TASK PROMPT:
Quote exactly, and only, the lines of the material below from the line with "8379.641591090294 | 7942.532924044284 |" through the line with "2673.8614035801397 | 4358.006308795342 |".

LISTED RECORDS:
################

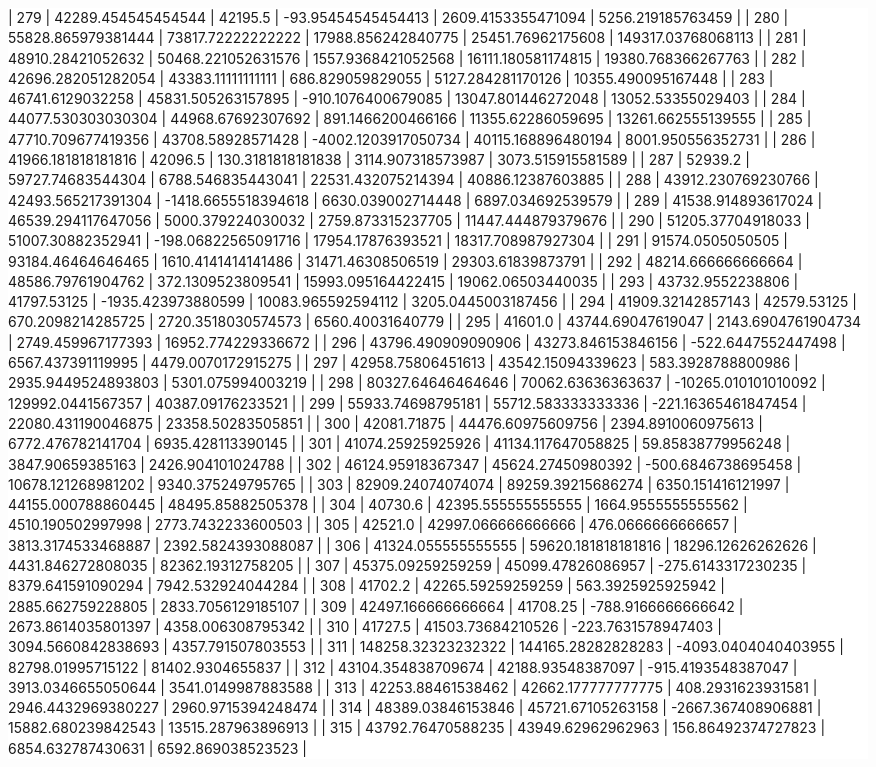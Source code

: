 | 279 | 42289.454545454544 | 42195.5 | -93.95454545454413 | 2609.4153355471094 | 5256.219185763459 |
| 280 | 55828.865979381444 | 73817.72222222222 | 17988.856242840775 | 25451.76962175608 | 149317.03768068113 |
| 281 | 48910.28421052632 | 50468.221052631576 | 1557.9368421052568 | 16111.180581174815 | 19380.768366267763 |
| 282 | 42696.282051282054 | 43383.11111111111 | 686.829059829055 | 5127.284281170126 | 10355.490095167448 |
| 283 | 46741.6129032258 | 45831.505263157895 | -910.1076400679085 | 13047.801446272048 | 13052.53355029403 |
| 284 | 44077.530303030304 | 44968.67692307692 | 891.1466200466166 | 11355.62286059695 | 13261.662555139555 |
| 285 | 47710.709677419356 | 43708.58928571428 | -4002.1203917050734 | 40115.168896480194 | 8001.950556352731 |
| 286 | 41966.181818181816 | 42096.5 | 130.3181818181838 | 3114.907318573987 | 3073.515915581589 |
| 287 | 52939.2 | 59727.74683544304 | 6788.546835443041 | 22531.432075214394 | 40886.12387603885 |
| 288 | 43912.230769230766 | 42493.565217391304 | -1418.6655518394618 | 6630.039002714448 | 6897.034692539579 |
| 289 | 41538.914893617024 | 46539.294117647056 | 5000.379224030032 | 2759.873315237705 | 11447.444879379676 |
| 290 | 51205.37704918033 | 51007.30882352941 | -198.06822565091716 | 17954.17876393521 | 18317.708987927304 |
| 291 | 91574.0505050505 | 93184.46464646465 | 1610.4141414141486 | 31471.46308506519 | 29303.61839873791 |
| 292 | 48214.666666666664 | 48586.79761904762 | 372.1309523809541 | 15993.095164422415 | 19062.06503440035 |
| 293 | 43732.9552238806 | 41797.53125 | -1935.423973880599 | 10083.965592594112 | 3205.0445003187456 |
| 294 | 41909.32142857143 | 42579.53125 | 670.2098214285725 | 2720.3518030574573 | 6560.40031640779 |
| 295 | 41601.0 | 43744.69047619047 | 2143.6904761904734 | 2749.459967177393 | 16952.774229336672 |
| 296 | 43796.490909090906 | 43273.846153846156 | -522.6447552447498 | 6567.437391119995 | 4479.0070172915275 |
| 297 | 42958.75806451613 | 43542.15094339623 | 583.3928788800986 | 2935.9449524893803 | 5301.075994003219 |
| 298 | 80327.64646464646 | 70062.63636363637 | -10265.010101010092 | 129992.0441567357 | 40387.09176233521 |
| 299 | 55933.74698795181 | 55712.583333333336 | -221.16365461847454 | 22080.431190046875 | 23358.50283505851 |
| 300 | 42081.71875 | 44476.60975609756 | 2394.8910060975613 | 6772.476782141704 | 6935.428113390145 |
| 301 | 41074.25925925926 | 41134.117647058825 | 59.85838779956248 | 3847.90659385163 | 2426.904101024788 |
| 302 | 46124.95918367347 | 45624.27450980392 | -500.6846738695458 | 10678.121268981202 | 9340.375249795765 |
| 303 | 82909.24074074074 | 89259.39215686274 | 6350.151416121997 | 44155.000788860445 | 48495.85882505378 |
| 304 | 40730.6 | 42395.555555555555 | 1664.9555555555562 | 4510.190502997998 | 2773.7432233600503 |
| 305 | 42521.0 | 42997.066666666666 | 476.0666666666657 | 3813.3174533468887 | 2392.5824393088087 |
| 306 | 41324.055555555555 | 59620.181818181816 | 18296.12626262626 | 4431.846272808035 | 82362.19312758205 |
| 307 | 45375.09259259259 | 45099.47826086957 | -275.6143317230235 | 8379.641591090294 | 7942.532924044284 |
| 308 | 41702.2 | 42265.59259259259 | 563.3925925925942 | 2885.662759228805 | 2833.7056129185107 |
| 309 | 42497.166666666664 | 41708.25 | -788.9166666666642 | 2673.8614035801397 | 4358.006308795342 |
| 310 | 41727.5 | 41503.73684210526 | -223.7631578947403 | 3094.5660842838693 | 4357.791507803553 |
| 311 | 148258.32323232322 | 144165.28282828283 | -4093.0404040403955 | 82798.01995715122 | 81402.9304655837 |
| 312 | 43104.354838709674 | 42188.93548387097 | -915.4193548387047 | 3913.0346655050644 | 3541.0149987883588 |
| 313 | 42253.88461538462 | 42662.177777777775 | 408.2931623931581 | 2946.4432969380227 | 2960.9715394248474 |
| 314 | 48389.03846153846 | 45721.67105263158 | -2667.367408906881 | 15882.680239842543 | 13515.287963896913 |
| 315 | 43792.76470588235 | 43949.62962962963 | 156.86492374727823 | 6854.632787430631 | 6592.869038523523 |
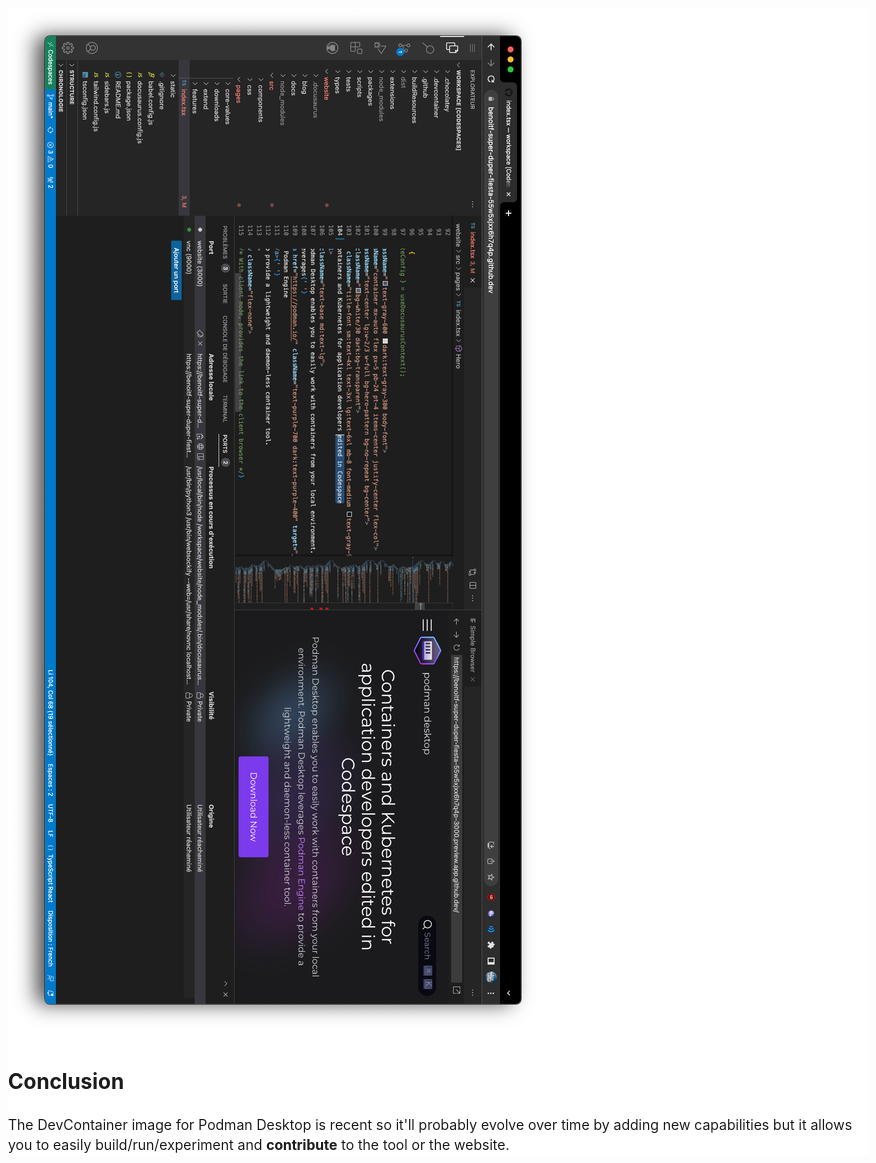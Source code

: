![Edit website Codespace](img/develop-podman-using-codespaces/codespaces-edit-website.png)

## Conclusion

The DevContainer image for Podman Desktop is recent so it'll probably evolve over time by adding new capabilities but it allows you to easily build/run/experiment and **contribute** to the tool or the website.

################

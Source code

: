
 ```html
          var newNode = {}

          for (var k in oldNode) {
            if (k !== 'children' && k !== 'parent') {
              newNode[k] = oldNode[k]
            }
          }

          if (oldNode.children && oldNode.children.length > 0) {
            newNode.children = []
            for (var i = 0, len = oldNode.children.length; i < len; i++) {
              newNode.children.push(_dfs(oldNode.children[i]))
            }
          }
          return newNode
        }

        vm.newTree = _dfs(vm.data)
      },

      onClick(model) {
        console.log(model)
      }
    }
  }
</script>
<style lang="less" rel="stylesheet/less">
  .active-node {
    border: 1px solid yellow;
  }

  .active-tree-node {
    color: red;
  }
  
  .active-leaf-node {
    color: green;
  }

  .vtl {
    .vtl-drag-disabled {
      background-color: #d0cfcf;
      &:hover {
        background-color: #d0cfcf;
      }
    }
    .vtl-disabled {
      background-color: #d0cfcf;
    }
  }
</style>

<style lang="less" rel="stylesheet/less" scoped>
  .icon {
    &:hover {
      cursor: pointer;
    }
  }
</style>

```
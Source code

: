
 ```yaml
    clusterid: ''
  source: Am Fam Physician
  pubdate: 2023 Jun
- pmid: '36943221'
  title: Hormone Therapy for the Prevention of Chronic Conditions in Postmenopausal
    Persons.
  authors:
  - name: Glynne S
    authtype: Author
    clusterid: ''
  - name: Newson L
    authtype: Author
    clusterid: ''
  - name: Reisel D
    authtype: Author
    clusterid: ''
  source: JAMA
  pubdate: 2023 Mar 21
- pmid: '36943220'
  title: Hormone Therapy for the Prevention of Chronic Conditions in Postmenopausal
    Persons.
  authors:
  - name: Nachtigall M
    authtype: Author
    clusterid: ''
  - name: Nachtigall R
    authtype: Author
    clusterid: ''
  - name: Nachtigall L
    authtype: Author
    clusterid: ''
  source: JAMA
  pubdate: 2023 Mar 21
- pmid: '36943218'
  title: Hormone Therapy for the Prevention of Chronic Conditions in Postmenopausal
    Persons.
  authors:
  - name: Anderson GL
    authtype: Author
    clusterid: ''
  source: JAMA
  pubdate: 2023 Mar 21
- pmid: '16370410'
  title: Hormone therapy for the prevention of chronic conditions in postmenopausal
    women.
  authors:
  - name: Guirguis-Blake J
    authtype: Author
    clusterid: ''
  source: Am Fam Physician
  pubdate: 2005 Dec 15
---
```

################

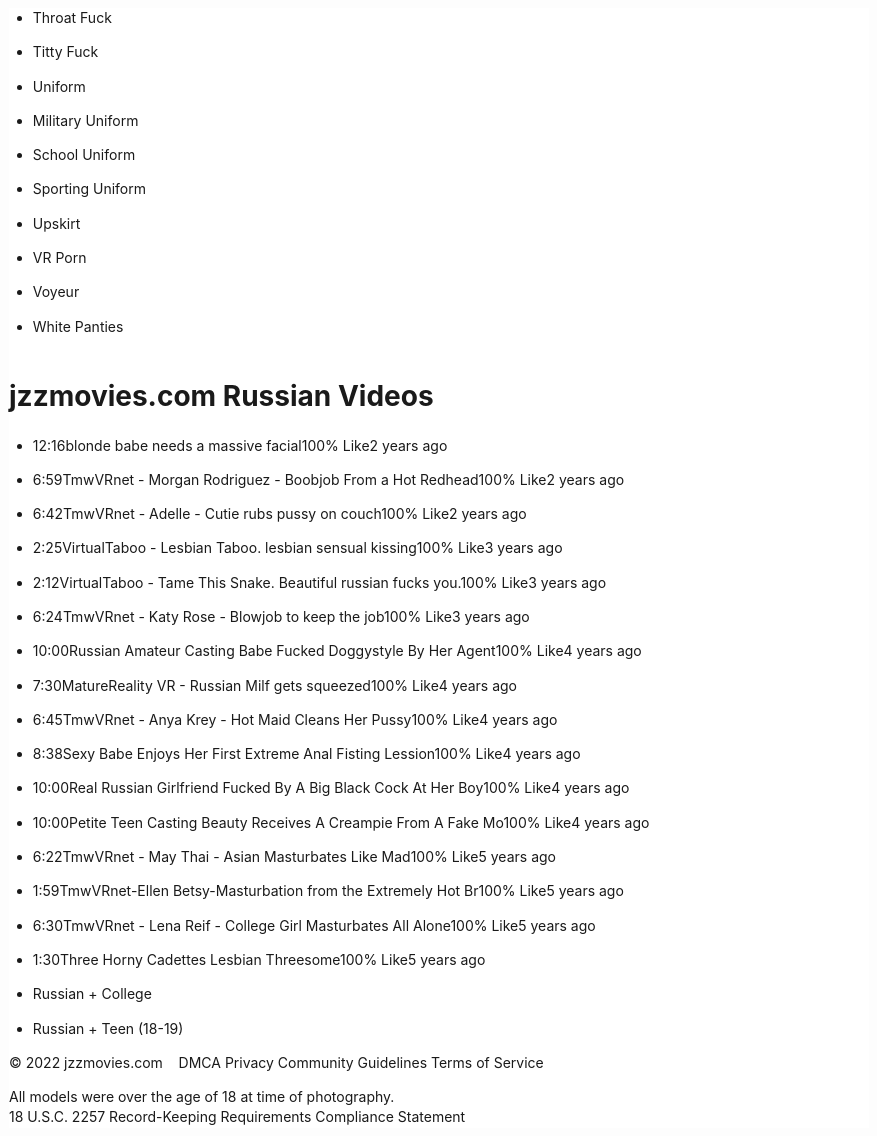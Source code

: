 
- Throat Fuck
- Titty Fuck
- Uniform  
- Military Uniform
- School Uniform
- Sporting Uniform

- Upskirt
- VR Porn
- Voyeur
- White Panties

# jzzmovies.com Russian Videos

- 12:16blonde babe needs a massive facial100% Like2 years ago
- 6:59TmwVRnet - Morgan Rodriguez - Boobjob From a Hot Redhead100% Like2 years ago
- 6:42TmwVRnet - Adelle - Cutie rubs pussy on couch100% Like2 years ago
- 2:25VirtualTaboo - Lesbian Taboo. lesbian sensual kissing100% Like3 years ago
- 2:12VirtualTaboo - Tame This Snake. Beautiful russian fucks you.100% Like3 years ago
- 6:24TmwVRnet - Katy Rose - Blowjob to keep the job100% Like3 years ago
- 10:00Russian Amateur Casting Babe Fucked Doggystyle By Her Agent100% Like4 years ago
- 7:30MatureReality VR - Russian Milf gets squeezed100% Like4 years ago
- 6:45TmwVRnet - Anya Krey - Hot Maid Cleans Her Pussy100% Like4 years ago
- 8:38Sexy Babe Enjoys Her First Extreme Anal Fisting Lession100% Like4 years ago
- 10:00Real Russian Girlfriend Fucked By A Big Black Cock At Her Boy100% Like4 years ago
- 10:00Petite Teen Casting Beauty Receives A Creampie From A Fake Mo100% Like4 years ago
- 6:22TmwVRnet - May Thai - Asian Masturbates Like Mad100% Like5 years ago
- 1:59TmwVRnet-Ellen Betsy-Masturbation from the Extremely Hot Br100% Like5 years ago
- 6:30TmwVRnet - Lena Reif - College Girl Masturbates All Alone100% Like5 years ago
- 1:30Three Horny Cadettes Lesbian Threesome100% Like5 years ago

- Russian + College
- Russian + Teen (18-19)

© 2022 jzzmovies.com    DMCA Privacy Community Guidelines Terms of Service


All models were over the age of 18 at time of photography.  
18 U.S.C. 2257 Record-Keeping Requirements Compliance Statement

################

RESULT OF THIS EXERCISE:
| 307 | 45375.09259259259 | 45099.47826086957 | -275.6143317230235 | 8379.641591090294 | 7942.532924044284 |
| 308 | 41702.2 | 42265.59259259259 | 563.3925925925942 | 2885.662759228805 | 2833.7056129185107 |
| 309 | 42497.166666666664 | 41708.25 | -788.9166666666642 | 2673.8614035801397 | 4358.006308795342 |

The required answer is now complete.